• [Directions for this task]:
Write out each record below exactly as it appears, with no pictures.

• [Recorded data]:
..............................

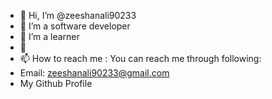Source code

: - 👋 Hi, I’m @zeeshanali90233
- 👀 I’m a software developer
- 🌱 I’m a learner
- 💞️
- 📫 How to reach me : You can reach me through following:
-   Email: zeeshanali90233@gmail.com
-   My Github Profile

<!---
zeeshanali90233/zeeshanali90233 is a ✨ special ✨ repository because its `README.md` (this file) appears on your GitHub profile.
You can click the Preview link to take a look at your changes.
--->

..............................

• [Task result]:
Source code

: - 👋 Hi, I’m @zeeshanali90233
- 👀 I’m a software developer
- 🌱 I’m a learner
- 💞️
- 📫 How to reach me : You can reach me through following:
-   Email: zeeshanali90233@gmail.com
-   My Github Profile

<!---
zeeshanali90233/zeeshanali90233 is a ✨ special ✨ repository because its `README.md` (this file) appears on your GitHub profile.
You can click the Preview link to take a look at your changes.
--->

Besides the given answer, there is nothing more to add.